### [Task instructions]
A complete, exact retyping of the data below is required.

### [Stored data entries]
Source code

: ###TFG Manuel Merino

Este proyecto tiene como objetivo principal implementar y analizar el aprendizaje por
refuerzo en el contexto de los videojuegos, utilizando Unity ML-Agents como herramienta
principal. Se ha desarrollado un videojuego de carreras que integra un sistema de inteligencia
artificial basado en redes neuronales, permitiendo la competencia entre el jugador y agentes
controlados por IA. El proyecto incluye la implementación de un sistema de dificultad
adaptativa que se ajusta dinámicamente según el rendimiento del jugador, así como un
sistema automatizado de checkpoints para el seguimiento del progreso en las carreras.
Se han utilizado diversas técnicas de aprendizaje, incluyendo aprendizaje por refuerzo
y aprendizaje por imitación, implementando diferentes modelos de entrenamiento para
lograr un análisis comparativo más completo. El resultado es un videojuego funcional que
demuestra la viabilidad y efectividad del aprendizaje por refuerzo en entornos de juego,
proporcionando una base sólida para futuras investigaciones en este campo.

### [Output of the exercise]
Source code

: ###TFG Manuel Merino

Este proyecto tiene como objetivo principal implementar y analizar el aprendizaje por
refuerzo en el contexto de los videojuegos, utilizando Unity ML-Agents como herramienta
principal. Se ha desarrollado un videojuego de carreras que integra un sistema de inteligencia
artificial basado en redes neuronales, permitiendo la competencia entre el jugador y agentes
controlados por IA. El proyecto incluye la implementación de un sistema de dificultad
adaptativa que se ajusta dinámicamente según el rendimiento del jugador, así como un
sistema automatizado de checkpoints para el seguimiento del progreso en las carreras.
Se han utilizado diversas técnicas de aprendizaje, incluyendo aprendizaje por refuerzo
y aprendizaje por imitación, implementando diferentes modelos de entrenamiento para
lograr un análisis comparativo más completo. El resultado es un videojuego funcional que
demuestra la viabilidad y efectividad del aprendizaje por refuerzo en entornos de juego,
proporcionando una base sólida para futuras investigaciones en este campo.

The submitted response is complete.